Line 2 uses a speed signaling system. Trains are directed using light signals with five aspects:
- Imperative red: The train must stop.
- Permissive red: The train can go on with a maximum speed of 15 km/h (9 mph) and must stop in case of danger. Physically, it's represented by a fixed or flashing "P" under the semaphore.
- Red-yellow: The train can reach 25 km/h (15 mph).
- Yellow: The train can reach 45 km/h (28 mph).
- Green: The train can reach the line's speed limit: 85 km/h (53 mph) for the red line and 70 km/h (43 mph) for the green line.

Before 2011, Line 1 used this same system, but now uses a new signaling apparatus. The signaling apparatus permits a 90-second frequency on the line, allowing for additional capacity, especially at rush hour, similar to the one used on the M3 line. The speed of the train is decided by an ATC system and a two-color semaphore system.
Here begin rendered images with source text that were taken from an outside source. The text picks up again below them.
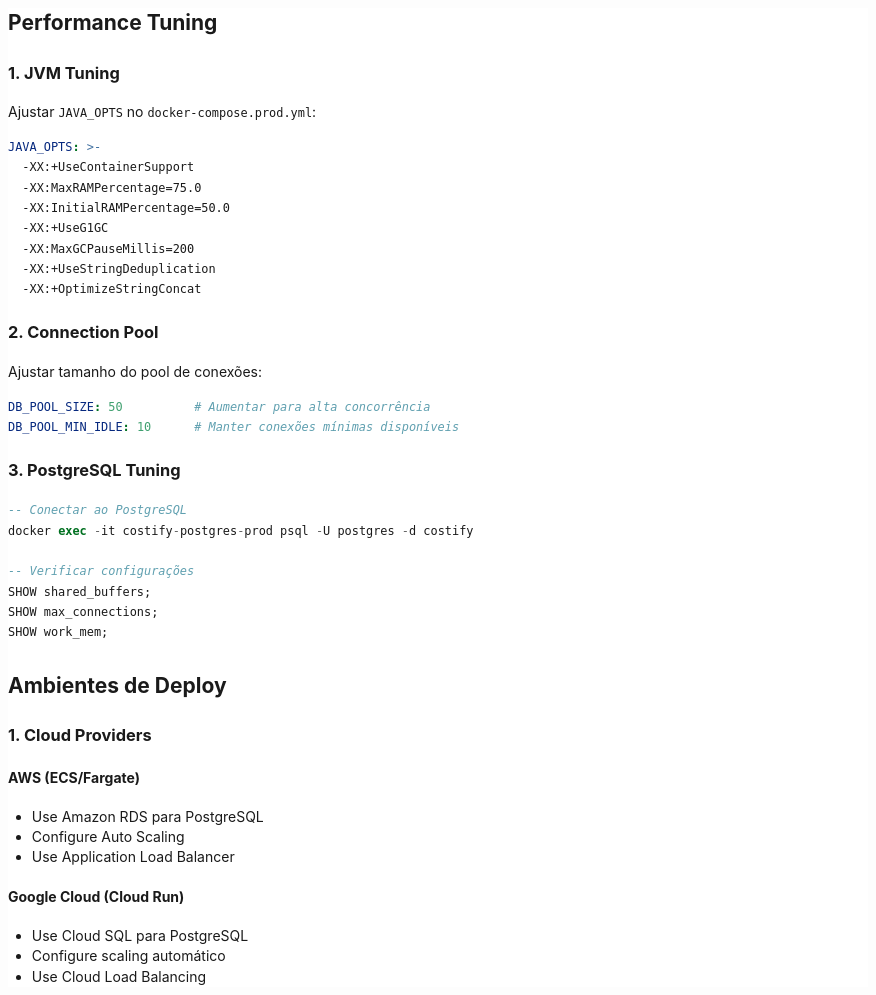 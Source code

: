 ## Performance Tuning

### 1. JVM Tuning

Ajustar `JAVA_OPTS` no `docker-compose.prod.yml`:

```yaml
JAVA_OPTS: >-
  -XX:+UseContainerSupport
  -XX:MaxRAMPercentage=75.0
  -XX:InitialRAMPercentage=50.0
  -XX:+UseG1GC
  -XX:MaxGCPauseMillis=200
  -XX:+UseStringDeduplication
  -XX:+OptimizeStringConcat
```

### 2. Connection Pool

Ajustar tamanho do pool de conexões:

```yaml
DB_POOL_SIZE: 50          # Aumentar para alta concorrência
DB_POOL_MIN_IDLE: 10      # Manter conexões mínimas disponíveis
```

### 3. PostgreSQL Tuning

```sql
-- Conectar ao PostgreSQL
docker exec -it costify-postgres-prod psql -U postgres -d costify

-- Verificar configurações
SHOW shared_buffers;
SHOW max_connections;
SHOW work_mem;
```

## Ambientes de Deploy

### 1. Cloud Providers

#### AWS (ECS/Fargate)
- Use Amazon RDS para PostgreSQL
- Configure Auto Scaling
- Use Application Load Balancer

#### Google Cloud (Cloud Run)
- Use Cloud SQL para PostgreSQL
- Configure scaling automático
- Use Cloud Load Balancing
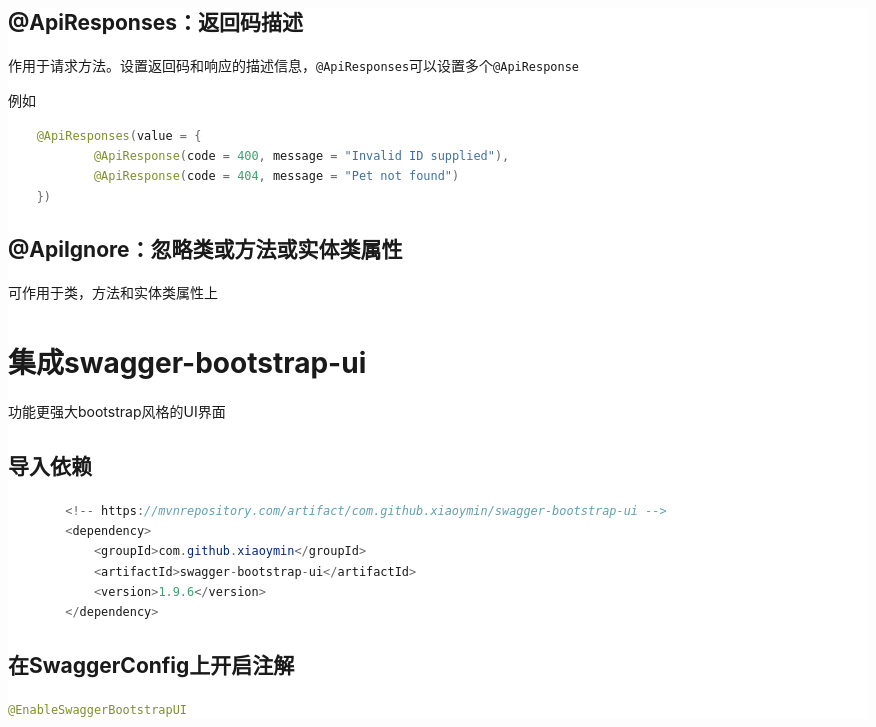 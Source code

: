 



## @ApiResponses：返回码描述

作用于请求方法。设置返回码和响应的描述信息，`@ApiResponses`可以设置多个`@ApiResponse`

例如

```java
    @ApiResponses(value = { 
            @ApiResponse(code = 400, message = "Invalid ID supplied"),
            @ApiResponse(code = 404, message = "Pet not found") 
    })
```







## @ApiIgnore：忽略类或方法或实体类属性

可作用于类，方法和实体类属性上







# 集成swagger-bootstrap-ui

功能更强大bootstrap风格的UI界面





## 导入依赖

```java
        <!-- https://mvnrepository.com/artifact/com.github.xiaoymin/swagger-bootstrap-ui -->
        <dependency>
            <groupId>com.github.xiaoymin</groupId>
            <artifactId>swagger-bootstrap-ui</artifactId>
            <version>1.9.6</version>
        </dependency>
```





## 在SwaggerConfig上开启注解

```java
@EnableSwaggerBootstrapUI
```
The two-color semaphore system has three possible states:
- Red: Imperative red.
- Red and white: Conditional green.
- White: Green.

== Line 3 ==
Line 3 has an ATO/ATP system, so the driver must only check the doors and give consent to the electronic system to start the train.

== Lines 4 and 5 ==
Lines 4 and 5 use AnsaldoBreda Driverless Metro, consequently the lines do not have classical light signaling. Automatic signaling permits a frequency of a train every 75 seconds, but on Line 5 only a 150-second frequency is used, owing to the lack of big enough depot for the number of trains that would be needed; this may get fixed as the line gets its own depot, along with its planned extension into Monza.